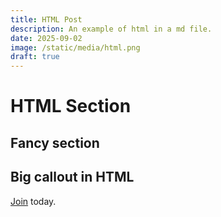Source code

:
 ```yaml
---
title: HTML Post
description: An example of html in a md file.
date: 2025-09-02
image: /static/media/html.png
draft: true
---
```


# HTML Section

## Fancy section

<div>
  <h2>Big callout in HTML</h2>
  <p><a href="/signup">Join</a> today.</p>
</div>
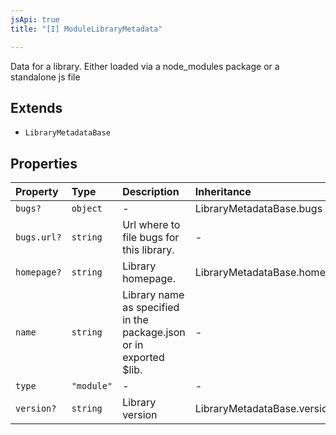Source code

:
 ```yaml
---
jsApi: true
title: "[I] ModuleLibraryMetadata"

---
```

Data for a library. Either loaded via a node_modules package or a standalone js file

## Extends

- `LibraryMetadataBase`

## Properties

| Property | Type | Description | Inheritance |
| :------ | :------ | :------ | :------ |
| `bugs?` | `object` | - | LibraryMetadataBase.bugs |
| `bugs.url?` | `string` | Url where to file bugs for this library. | - |
| `homepage?` | `string` | Library homepage. | LibraryMetadataBase.homepage |
| `name` | `string` | Library name as specified in the package.json or in exported $lib. | - |
| `type` | `"module"` | - | - |
| `version?` | `string` | Library version | LibraryMetadataBase.version |
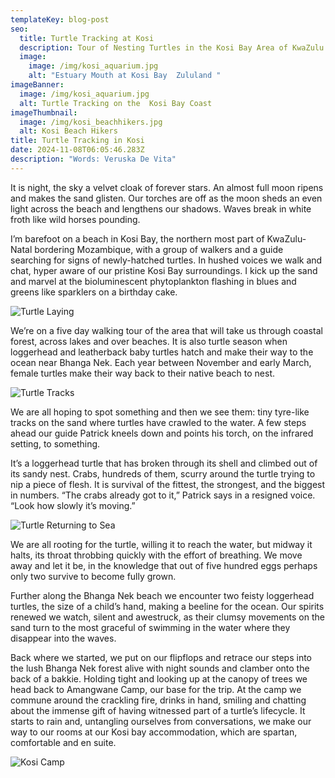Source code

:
 ```yaml
---
templateKey: blog-post
seo:
  title: Turtle Tracking at Kosi
  description: Tour of Nesting Turtles in the Kosi Bay Area of KwaZulu Natal South Africa
  image:
    image: /img/kosi_aquarium.jpg
    alt: "Estuary Mouth at Kosi Bay  Zululand "
imageBanner:
  image: /img/kosi_aquarium.jpg
  alt: Turtle Tracking on the  Kosi Bay Coast
imageThumbnail:
  image: /img/kosi_beachhikers.jpg
  alt: Kosi Beach Hikers
title: Turtle Tracking in Kosi
date: 2024-11-08T06:05:46.283Z
description: "Words: Veruska De Vita"
---
```

It is night, the sky a velvet cloak of forever stars. An almost full moon ripens and makes the sand glisten. Our torches are off as the moon sheds an even light across the beach and lengthens our shadows. Waves break in white froth like wild horses pounding.

I’m barefoot on a beach in Kosi Bay, the northern most part of KwaZulu-Natal bordering Mozambique, with a group of walkers and a guide searching for signs of newly-hatched turtles. In hushed voices we walk and chat, hyper aware of our pristine Kosi Bay surroundings. I kick up the sand and marvel at the bioluminescent phytoplankton flashing in blues and greens like sparklers on a birthday cake. 

![Turtle Laying](/img/turtle_laying.jpg)

We’re on a five day walking tour of the area that will take us through coastal forest, across lakes and over beaches. It is also turtle season when loggerhead and leatherback baby turtles hatch and make their way to the ocean near Bhanga Nek. Each year between November and early March, female turtles make their way back to their native beach to nest.

![Turtle Tracks ](/img/kosi_turtletracks.jpg)

We are all hoping to spot something and then we see them: tiny tyre-like tracks on the sand where turtles have crawled to the water. A few steps ahead our guide Patrick kneels down and points his torch, on the infrared setting, to something.

It’s a loggerhead turtle that has broken through its shell and climbed out of its sandy nest. Crabs, hundreds of them, scurry around the turtle trying to nip a piece of flesh. It is survival of the fittest, the strongest, and the biggest in numbers. “The crabs already got to it,” Patrick says in a resigned voice.  “Look how slowly it’s moving.”

![Turtle Returning to Sea](/img/turtle_night.jpg)

We are all rooting for the turtle, willing it to reach the water, but midway it halts, its throat throbbing quickly with the effort of breathing. We move away and let it be, in the knowledge that out of five hundred eggs perhaps only two survive to become fully grown.

Further along the Bhanga Nek beach we encounter two feisty loggerhead turtles, the size of a child’s hand, making a beeline for the ocean. Our spirits renewed we watch, silent and awestruck, as their clumsy movements on the sand turn to the most graceful of swimming in the water where they disappear into the waves.

Back where we started, we put on our flipflops and retrace our steps into the lush Bhanga Nek forest alive with night sounds and clamber onto the back of a bakkie. Holding tight and looking up at the canopy of trees we head back to Amangwane Camp, our base for the trip. At the camp we commune around the crackling fire, drinks in hand, smiling and chatting about the immense gift of having witnessed part of a turtle’s lifecycle. It starts to rain and, untangling ourselves from conversations, we make our way to our rooms at our Kosi bay accommodation, which are spartan, comfortable and en suite.

![Kosi Camp](/img/kosi_camp.jpg)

═══

ACTIVITY = Print all the lines above exactly as they are, but without the pictures.

WRITTEN ANSWER =
Source code

:
 ```yaml
---
title: HTML Post
description: An example of html in a md file.
date: 2025-09-02
image: /static/media/html.png
draft: true
---
```


# HTML Section

## Fancy section

<div>
  <h2>Big callout in HTML</h2>
  <p><a href="/signup">Join</a> today.</p>
</div>
Source code

:
 ```yaml
---
jsApi: true
title: "[I] ModuleLibraryMetadata"

---
```

Data for a library. Either loaded via a node_modules package or a standalone js file

## Extends

- `LibraryMetadataBase`

## Properties

| Property | Type | Description | Inheritance |
| :------ | :------ | :------ | :------ |
| `bugs?` | `object` | - | LibraryMetadataBase.bugs |
| `bugs.url?` | `string` | Url where to file bugs for this library. | - |
| `homepage?` | `string` | Library homepage. | LibraryMetadataBase.homepage |
| `name` | `string` | Library name as specified in the package.json or in exported $lib. | - |
| `type` | `"module"` | - | - |
| `version?` | `string` | Library version | LibraryMetadataBase.version |
Source code

:
 ```yaml
---
templateKey: blog-post
seo:
  title: Turtle Tracking at Kosi
  description: Tour of Nesting Turtles in the Kosi Bay Area of KwaZulu Natal South Africa
  image:
    image: /img/kosi_aquarium.jpg
    alt: "Estuary Mouth at Kosi Bay  Zululand "
imageBanner:
  image: /img/kosi_aquarium.jpg
  alt: Turtle Tracking on the  Kosi Bay Coast
imageThumbnail:
  image: /img/kosi_beachhikers.jpg
  alt: Kosi Beach Hikers
title: Turtle Tracking in Kosi
date: 2024-11-08T06:05:46.283Z
description: "Words: Veruska De Vita"
---
```

It is night, the sky a velvet cloak of forever stars. An almost full moon ripens and makes the sand glisten. Our torches are off as the moon sheds an even light across the beach and lengthens our shadows. Waves break in white froth like wild horses pounding.

I’m barefoot on a beach in Kosi Bay, the northern most part of KwaZulu-Natal bordering Mozambique, with a group of walkers and a guide searching for signs of newly-hatched turtles. In hushed voices we walk and chat, hyper aware of our pristine Kosi Bay surroundings. I kick up the sand and marvel at the bioluminescent phytoplankton flashing in blues and greens like sparklers on a birthday cake. 

![Turtle Laying](/img/turtle_laying.jpg)

We’re on a five day walking tour of the area that will take us through coastal forest, across lakes and over beaches. It is also turtle season when loggerhead and leatherback baby turtles hatch and make their way to the ocean near Bhanga Nek. Each year between November and early March, female turtles make their way back to their native beach to nest.

![Turtle Tracks ](/img/kosi_turtletracks.jpg)

We are all hoping to spot something and then we see them: tiny tyre-like tracks on the sand where turtles have crawled to the water. A few steps ahead our guide Patrick kneels down and points his torch, on the infrared setting, to something.

It’s a loggerhead turtle that has broken through its shell and climbed out of its sandy nest. Crabs, hundreds of them, scurry around the turtle trying to nip a piece of flesh. It is survival of the fittest, the strongest, and the biggest in numbers. “The crabs already got to it,” Patrick says in a resigned voice.  “Look how slowly it’s moving.”

![Turtle Returning to Sea](/img/turtle_night.jpg)

We are all rooting for the turtle, willing it to reach the water, but midway it halts, its throat throbbing quickly with the effort of breathing. We move away and let it be, in the knowledge that out of five hundred eggs perhaps only two survive to become fully grown.

Further along the Bhanga Nek beach we encounter two feisty loggerhead turtles, the size of a child’s hand, making a beeline for the ocean. Our spirits renewed we watch, silent and awestruck, as their clumsy movements on the sand turn to the most graceful of swimming in the water where they disappear into the waves.

Back where we started, we put on our flipflops and retrace our steps into the lush Bhanga Nek forest alive with night sounds and clamber onto the back of a bakkie. Holding tight and looking up at the canopy of trees we head back to Amangwane Camp, our base for the trip. At the camp we commune around the crackling fire, drinks in hand, smiling and chatting about the immense gift of having witnessed part of a turtle’s lifecycle. It starts to rain and, untangling ourselves from conversations, we make our way to our rooms at our Kosi bay accommodation, which are spartan, comfortable and en suite.

![Kosi Camp](/img/kosi_camp.jpg)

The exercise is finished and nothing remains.